29 Oktober 2025 – Departemen Politik dan Ilmu Pemerintahan FISIP Universitas Diponegoro bekerjasama dengan FOKO (Forum Komunikasi Purnawirawan TNI-Polri) hari ini, Rabu (29/10), menyelenggarakan Diskusi Ilmiah dengan tema krusial: “Relasi Negara dan Agama, serta Toleransi Antar Umat Beragama: Meninjau Kembali UUD 1945”. Acara yang berlangsung di Ruang Sidang Senat FISIP Undip ini menghadirkan para pakar untuk mengkaji landasan konstitusional Indonesia.
Diskusi ini bertujuan untuk mengkaji kembali hubungan antara negara dan agama, serta pengaruhnya terhadap toleransi di tengah dinamika sosial-politik. Sebagaimana diangkat oleh moderator diskusi, Dra. Fitriyah, M.A., acara ini berupaya menjawab pertanyaan fundamental, “Apakah permasalahannya ada di implementasi atau dalam konstitusinya?”

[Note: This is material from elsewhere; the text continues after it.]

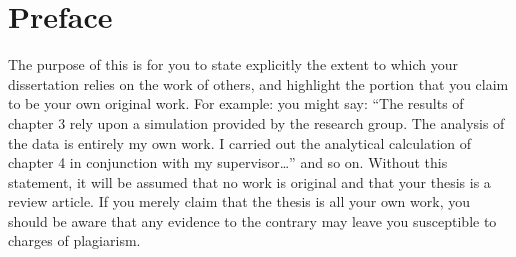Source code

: \chapter*{Preface}

The purpose of this is for you to state explicitly the extent to which your dissertation relies on the work of others, and highlight the portion that you claim to be your own original work.  For example: you might say: “The results of chapter 3 rely upon a simulation provided by the research group.  The analysis of the data is entirely my own work.  I carried out the analytical calculation of chapter 4 in conjunction with my supervisor…” and so on. Without this statement, it will be assumed that no work is original and that your thesis is a review article.  If you merely claim that the thesis is all your own work, you should be aware that any evidence to the contrary may leave you susceptible to charges of plagiarism.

Acara dibuka secara resmi oleh Dekan FISIP Universitas Diponegoro, Dr. Drs. Teguh Yuwono, M.Pol.Admin. Dalam sambutannya, beliau menekankan pentingnya dialog akademik untuk merawat kebangsaan. “Tema ini sangat relevan dan mendesak. Di tengah tantangan kebangsaan, pemahaman yang jernih mengenai amanat UUD 1945 terkait negara, agama, dan toleransi adalah kunci,” ujar Dr. Teguh Yuwono.
Keynote Speaker Letnan Jenderal (Purn.) TNI Bambang Darmono, Sekjen FOKO Purnawirawan TNI/Polri, menyoroti urgensi pengkajian ulang ini. Beliau menegaskan bahwa salah satu alasannya adalah karena belum adanya Ketetapan MPR yang secara spesifik mengatur tentang Toleransi Antar Umat Beragama pasca-amandemen.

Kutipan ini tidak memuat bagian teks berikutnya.